Spartanburg County in South Carolina will host Time’s new 13,000-square-meter factory that will complement its current factory located in Slovakia and where the brand will seek to return to the glory of the past after some eventful years marked by changes of hands at the helm of the brand and the economic difficulties that put the legendary French firm in jeopardy

These have been difficult years for the brand founded in France in 1987, one of the pioneers in the manufacture of clipless pedals, as well as a benchmark at the beginning of the 21st century in the manufacture of carbon frames that it produced at its own headquarters using the RTM (Resin Transfer Moulding).

However, the economic crisis of the past decade affected them fully, bringing the brand to the brink of disappearance, at which time the firm from the world of skiing Rossignol took over Time, although it was unable to get it out of the obscurantism in which it had existed. fallen by prioritizing resources towards Felt, a bike firm also belonging to Rossignol.

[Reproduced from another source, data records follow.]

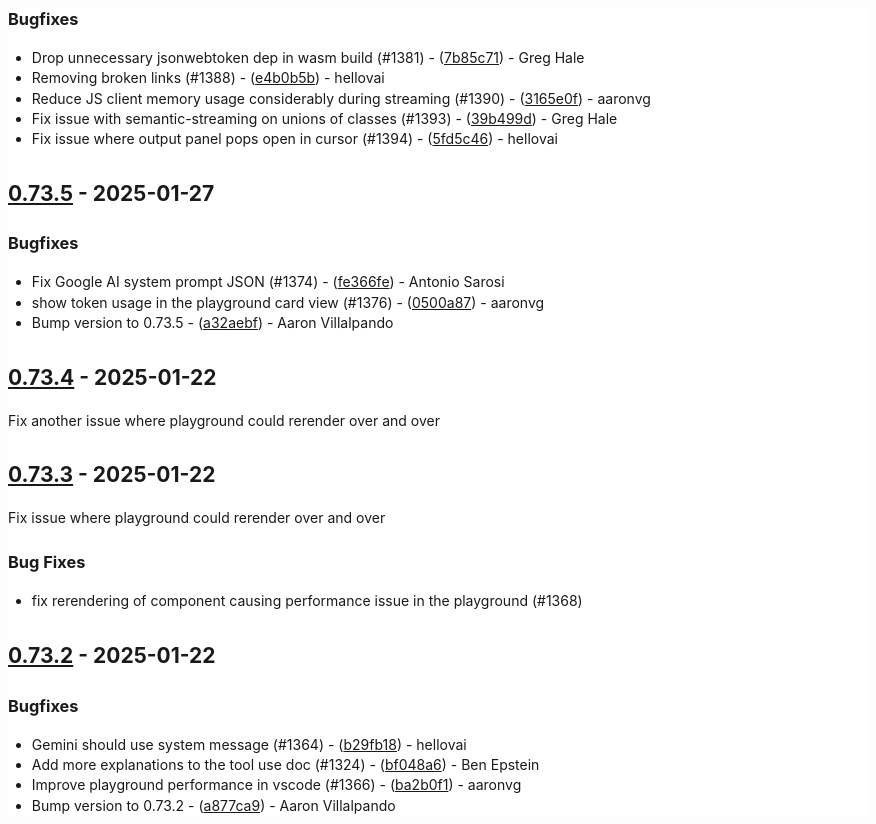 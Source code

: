   
### Bugfixes
- Drop unnecessary jsonwebtoken dep in wasm build (#1381) - ([7b85c71](https://github.com/boundaryml/baml/commit/7b85c715e07be8f908ee114c50b85bd784cf567b)) - Greg Hale
- Removing broken links (#1388) - ([e4b0b5b](https://github.com/boundaryml/baml/commit/e4b0b5ba390d3449247bfebb1f24013df69b6068)) - hellovai
- Reduce JS client memory usage considerably during streaming (#1390) - ([3165e0f](https://github.com/boundaryml/baml/commit/3165e0f3126d94691bdd1e0a1411ee6de8ed0dea)) - aaronvg
- Fix issue with semantic-streaming on unions of classes (#1393) - ([39b499d](https://github.com/boundaryml/baml/commit/39b499de396973bc1d1da991079a8d587cb29d75)) - Greg Hale
- Fix issue where output panel pops open in cursor (#1394) - ([5fd5c46](https://github.com/boundaryml/baml/commit/5fd5c4672887050db533bda4c6f0f46b7ef18644)) - hellovai


## [0.73.5](https://github.com/boundaryml/baml/compare/0.73.4..0.73.5) - 2025-01-27


### Bugfixes
- Fix Google AI system prompt JSON (#1374) - ([fe366fe](https://github.com/boundaryml/baml/commit/fe366fe4036b2c9d6863a0d3246df2526bdcb3a4)) - Antonio Sarosi
- show token usage in the playground card view (#1376) - ([0500a87](https://github.com/boundaryml/baml/commit/0500a87d98c6198807a04268f23a436fb260bec3)) - aaronvg
- Bump version to 0.73.5 - ([a32aebf](https://github.com/boundaryml/baml/commit/a32aebf51d0f6b5471fe884fa8a0da21aa45c753)) - Aaron Villalpando

## [0.73.4](https://github.com/boundaryml/baml/compare/0.73.3..0.73.4) - 2025-01-22
Fix another issue where playground could rerender over and over

## [0.73.3](https://github.com/boundaryml/baml/compare/0.73.2..0.73.3) - 2025-01-22
Fix issue where playground could rerender over and over

### Bug Fixes

- fix rerendering of component causing performance issue in the playground (#1368)

## [0.73.2](https://github.com/boundaryml/baml/compare/0.73.1..0.73.2) - 2025-01-22


### Bugfixes
- Gemini should use system message (#1364) - ([b29fb18](https://github.com/boundaryml/baml/commit/b29fb18386634e6e75cc9149b09592889619ba22)) - hellovai
- Add more explanations to the tool use doc (#1324) - ([bf048a6](https://github.com/boundaryml/baml/commit/bf048a6871f4073807ce1acbe39a411ace42406e)) - Ben Epstein
- Improve playground performance in vscode (#1366) - ([ba2b0f1](https://github.com/boundaryml/baml/commit/ba2b0f17f8db321705f8c037c6ede5e6a34e2590)) - aaronvg
- Bump version to 0.73.2 - ([a877ca9](https://github.com/boundaryml/baml/commit/a877ca9b35ec7d643f80c1225d8de4b1b244486f)) - Aaron Villalpando
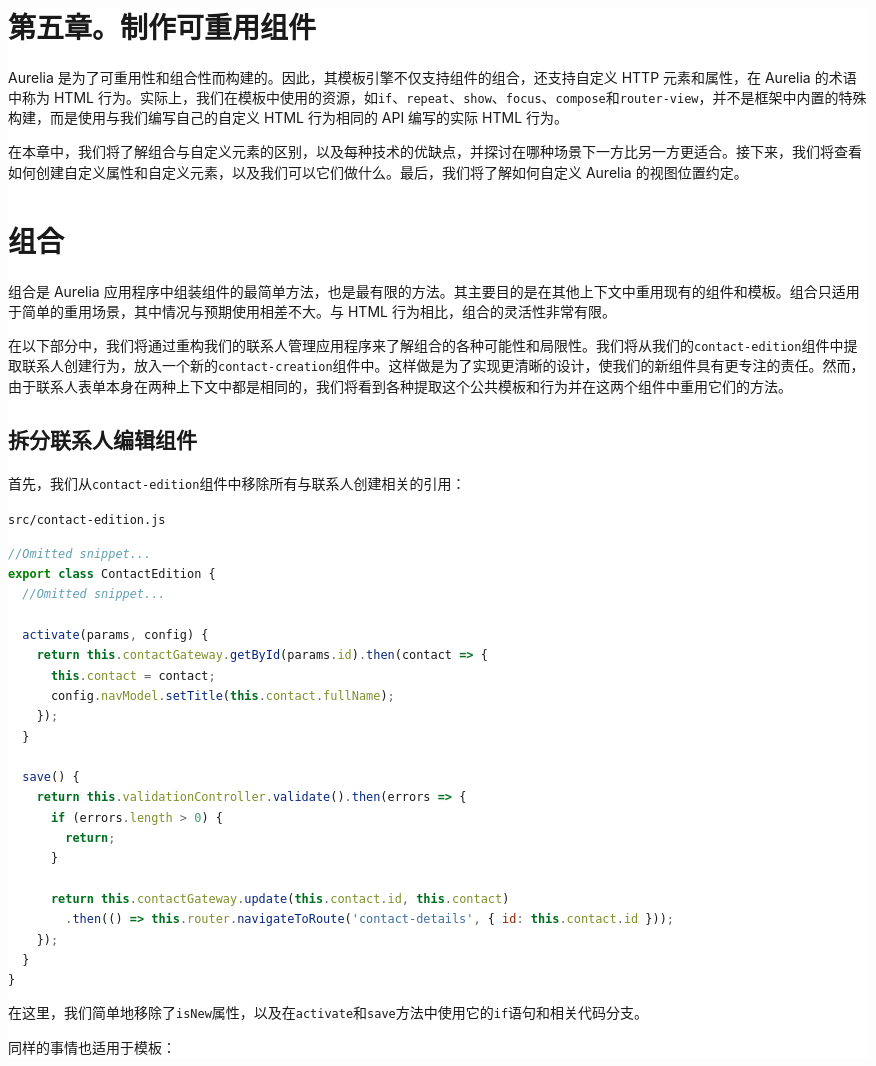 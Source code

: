 # 第五章。制作可重用组件

Aurelia 是为了可重用性和组合性而构建的。因此，其模板引擎不仅支持组件的组合，还支持自定义 HTTP 元素和属性，在 Aurelia 的术语中称为 HTML 行为。实际上，我们在模板中使用的资源，如`if`、`repeat`、`show`、`focus`、`compose`和`router-view`，并不是框架中内置的特殊构建，而是使用与我们编写自己的自定义 HTML 行为相同的 API 编写的实际 HTML 行为。

在本章中，我们将了解组合与自定义元素的区别，以及每种技术的优缺点，并探讨在哪种场景下一方比另一方更适合。接下来，我们将查看如何创建自定义属性和自定义元素，以及我们可以它们做什么。最后，我们将了解如何自定义 Aurelia 的视图位置约定。

# 组合

组合是 Aurelia 应用程序中组装组件的最简单方法，也是最有限的方法。其主要目的是在其他上下文中重用现有的组件和模板。组合只适用于简单的重用场景，其中情况与预期使用相差不大。与 HTML 行为相比，组合的灵活性非常有限。

在以下部分中，我们将通过重构我们的联系人管理应用程序来了解组合的各种可能性和局限性。我们将从我们的`contact-edition`组件中提取联系人创建行为，放入一个新的`contact-creation`组件中。这样做是为了实现更清晰的设计，使我们的新组件具有更专注的责任。然而，由于联系人表单本身在两种上下文中都是相同的，我们将看到各种提取这个公共模板和行为并在这两个组件中重用它们的方法。

## 拆分联系人编辑组件

首先，我们从`contact-edition`组件中移除所有与联系人创建相关的引用：

`src/contact-edition.js`

```js
//Omitted snippet... 
export class ContactEdition { 
  //Omitted snippet... 

  activate(params, config) { 
    return this.contactGateway.getById(params.id).then(contact => { 
      this.contact = contact; 
      config.navModel.setTitle(this.contact.fullName); 
    }); 
  } 

  save() { 
    return this.validationController.validate().then(errors => { 
      if (errors.length > 0) { 
        return; 
      } 

      return this.contactGateway.update(this.contact.id, this.contact) 
        .then(() => this.router.navigateToRoute('contact-details', { id: this.contact.id })); 
    }); 
  } 
} 

```

在这里，我们简单地移除了`isNew`属性，以及在`activate`和`save`方法中使用它的`if`语句和相关代码分支。

同样的事情也适用于模板：
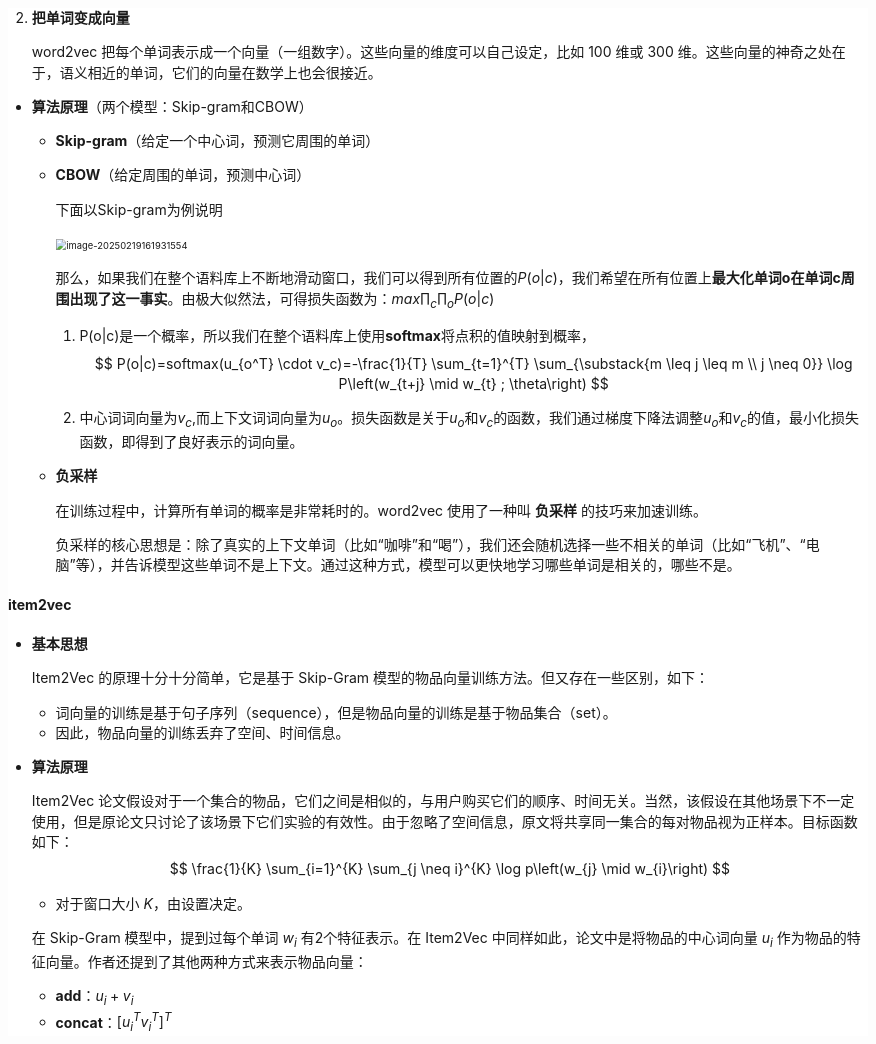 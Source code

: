   2. **把单词变成向量**

     word2vec 把每个单词表示成一个向量（一组数字）。这些向量的维度可以自己设定，比如 100 维或 300 维。这些向量的神奇之处在于，语义相近的单词，它们的向量在数学上也会很接近。

- **算法原理**（两个模型：Skip-gram和CBOW）

  - **Skip-gram**（给定一个中心词，预测它周围的单词）

  - **CBOW**（给定周围的单词，预测中心词）

    下面以Skip-gram为例说明

    <img src="D:/coding/my_cans/fun-rec/2.BasicAlgorithm/Match/%E7%BB%8F%E5%85%B8%E5%8F%AC%E5%9B%9E%E6%A8%A1%E5%9E%8B.assets/image-20250219161931554.png" alt="image-20250219161931554" style="zoom:67%;" />

    那么，如果我们在整个语料库上不断地滑动窗口，我们可以得到所有位置的$P(o|c)$，我们希望在所有位置上**最大化单词o在单词c周围出现了这一事实**。由极大似然法，可得损失函数为：$max\prod_{c} \prod_{o}P(o|c)$

    1. P(o|c)是一个概率，所以我们在整个语料库上使用**softmax**将点积的值映射到概率，
       $$
       P(o|c)=softmax(u_{o^T} \cdot v_c)=-\frac{1}{T} \sum_{t=1}^{T} \sum_{\substack{m \leq j \leq m \\ j \neq 0}} \log P\left(w_{t+j} \mid w_{t} ; \theta\right)
       $$

    2. 中心词词向量为$v_{c}$,而上下文词词向量为$u_{o}$。损失函数是关于$u_{o}$和$v_c$的函数，我们通过梯度下降法调整$u_{o}$和$v_c$的值，最小化损失函数，即得到了良好表示的词向量。

  - **负采样**

    在训练过程中，计算所有单词的概率是非常耗时的。word2vec 使用了一种叫 **负采样** 的技巧来加速训练。

    负采样的核心思想是：除了真实的上下文单词（比如“咖啡”和“喝”），我们还会随机选择一些不相关的单词（比如“飞机”、“电脑”等），并告诉模型这些单词不是上下文。通过这种方式，模型可以更快地学习哪些单词是相关的，哪些不是。

  


#### item2vec

- **基本思想**

  Item2Vec 的原理十分十分简单，它是基于 Skip-Gram 模型的物品向量训练方法。但又存在一些区别，如下：

  + 词向量的训练是基于句子序列（sequence），但是物品向量的训练是基于物品集合（set）。
  + 因此，物品向量的训练丢弃了空间、时间信息。

- **算法原理**

  Item2Vec 论文假设对于一个集合的物品，它们之间是相似的，与用户购买它们的顺序、时间无关。当然，该假设在其他场景下不一定使用，但是原论文只讨论了该场景下它们实验的有效性。由于忽略了空间信息，原文将共享同一集合的每对物品视为正样本。目标函数如下：
  $$
  \frac{1}{K} \sum_{i=1}^{K} \sum_{j \neq i}^{K} \log p\left(w_{j} \mid w_{i}\right)
  $$

  + 对于窗口大小 $K$，由设置决定。

  在 Skip-Gram 模型中，提到过每个单词 $w_i$ 有2个特征表示。在 Item2Vec 中同样如此，论文中是将物品的中心词向量 $u_i$ 作为物品的特征向量。作者还提到了其他两种方式来表示物品向量：

  + **add**：$u_i + v_i$
  + **concat**：$\left[u_{i}^{T} v_{i}^{T}\right]^{T}$
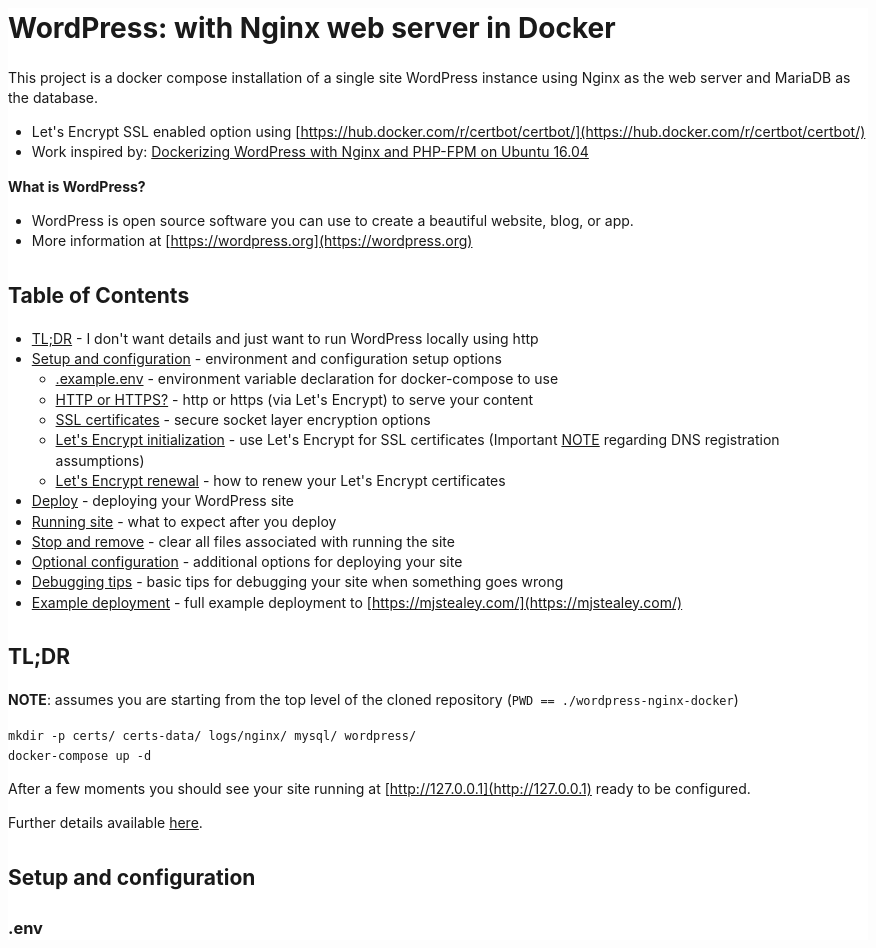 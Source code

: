 # WordPress: with Nginx web server in Docker

This project is a docker compose installation of a single site WordPress instance using Nginx as the web server and MariaDB as the database.

- Let's Encrypt SSL enabled option using [https://hub.docker.com/r/certbot/certbot/](https://hub.docker.com/r/certbot/certbot/)
- Work inspired by: [Dockerizing WordPress with Nginx and PHP-FPM on Ubuntu 16.04](https://www.howtoforge.com/tutorial/dockerizing-wordpress-with-nginx-and-php-fpm/)

**What is WordPress?** 

- WordPress is open source software you can use to create a beautiful website, blog, or app.
- More information at [https://wordpress.org](https://wordpress.org)

## Table of Contents

- [TL;DR](#tldr) - I don't want details and just want to run WordPress locally using http
- [Setup and configuration](#setup) - environment and configuration setup options
  - [.example.env](#dotenv) - environment variable declaration for docker-compose to use
  - [HTTP or HTTPS?](#http-or-https) - http or https (via Let's Encrypt) to serve your content
  - [SSL certificates](#ssl-certs) - secure socket layer encryption options
  - [Let's Encrypt initialization](#lets-encrypt) - use Let's Encrypt for SSL certificates (Important [NOTE](#dns_reg) regarding DNS registration assumptions)
  - [Let's Encrypt renewal](#renew) - how to renew your Let's Encrypt certificates
- [Deploy](#deploy) - deploying your WordPress site
- [Running site](#site) - what to expect after you deploy
- [Stop and remove](#stop-and-remove) - clear all files associated with running the site
- [Optional configuration](#opt-config) - additional options for deploying your site
- [Debugging tips](#debug) - basic tips for debugging your site when something goes wrong
- [Example deployment](MJSTEALEY.md) - full example deployment to [https://mjstealey.com/](https://mjstealey.com/)

## <a name="tldr"></a>TL;DR

**NOTE**: assumes you are starting from the top level of the cloned repository (`PWD == ./wordpress-nginx-docker`)

```
mkdir -p certs/ certs-data/ logs/nginx/ mysql/ wordpress/
docker-compose up -d
```

After a few moments you should see your site running at [http://127.0.0.1](http://127.0.0.1) ready to be configured.

Further details available [here](CONSOLE.md/#tldr).

## <a name="setup"></a>Setup and configuration

### <a name="dotenv"></a>.env
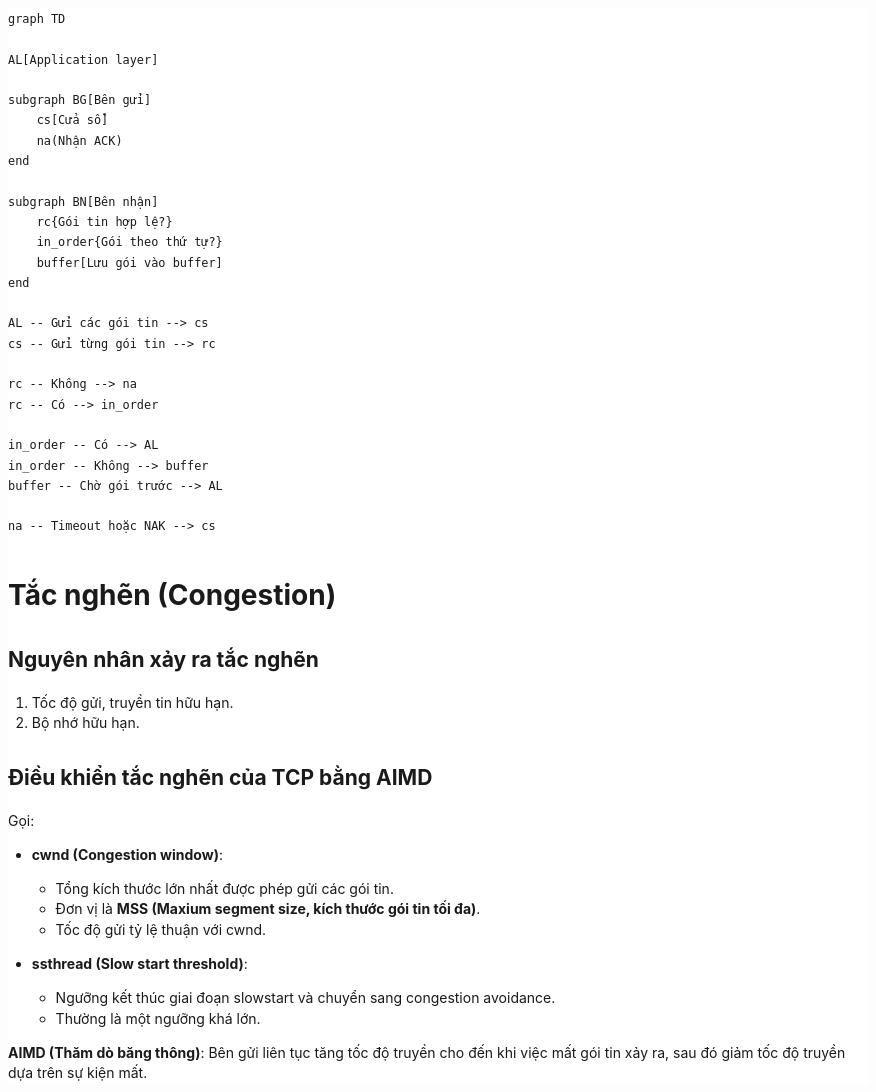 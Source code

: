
 ```mermaid
graph TD

AL[Application layer]

subgraph BG[Bên gửi]
    cs[Cửa sổ]
    na(Nhận ACK)
end

subgraph BN[Bên nhận]
    rc{Gói tin hợp lệ?}
    in_order{Gói theo thứ tự?}
    buffer[Lưu gói vào buffer]
end

AL -- Gửi các gói tin --> cs
cs -- Gửi từng gói tin --> rc

rc -- Không --> na
rc -- Có --> in_order

in_order -- Có --> AL
in_order -- Không --> buffer
buffer -- Chờ gói trước --> AL

na -- Timeout hoặc NAK --> cs

```

# Tắc nghẽn (Congestion)

## Nguyên nhân xảy ra tắc nghẽn

1. Tốc độ gửi, truyền tin hữu hạn.
2. Bộ nhớ hữu hạn.

## Điều khiển tắc nghẽn của TCP bằng AIMD

Gọi:
- **cwnd (Congestion window)**:
	- Tổng kích thước lớn nhất được phép gửi các gói tin.
	- Đơn vị là **MSS (Maxium segment size, kích thước gói tin tối đa)**.
	- Tốc độ gửi tỷ lệ thuận với cwnd.

- **ssthread (Slow start threshold)**:
	- Ngưỡng kết thúc giai đoạn slowstart và chuyển sang congestion avoidance.
	- Thường là một ngưỡng khá lớn.

**AIMD (Thăm dò băng thông)**: Bên gửi liên tục tăng tốc độ truyền cho đến khi việc mất gói tin xảy ra, sau đó giảm tốc độ truyền dựa trên sự kiện mất.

Finally, Time would end up being sold in 2021 on the one hand to SRAM, which kept the pedals, and the North American group Cardinal Cycling Group, which acquired the bicycle division willing to give a new impetus to the once successful firm.

The first step is an important investment of 6.5 million dollars to acquire a new factory in South Carolina where it is expected that by the end of the year the painting works of their bicycles will begin to be carried out throughout 2024. to incorporate all the carbon frame manufacturing technology of the brand in which they foresee

One of the reasons for choosing Spartanburg for the location of the new factory is that it is an area of extensive technological development as well as its proximity to Clemson University with whom Time has a collaboration agreement for the development of the carbon production technologies.

In any case, Time’s decision in this new stage to choose the United States to manufacture its bikes is surprising, in what is one more step in breaking the paradigm that had been developing in recent decades of relocating production to the East, a concept that seems to be changing after the serious supply problems that many brands have had to face as a result of the pandemic.

In recent years we have seen how many brands were looking for alternatives for manufacturing like Eastern Europe, in fact, Time had been manufacturing in this last stage in Slovakia, or Portugal where the bicycle industry is experiencing significant growth. Other brands such as 3T or the tire firm Pirelli have chosen to return to their origins by recovering production at their own headquarters in Italy.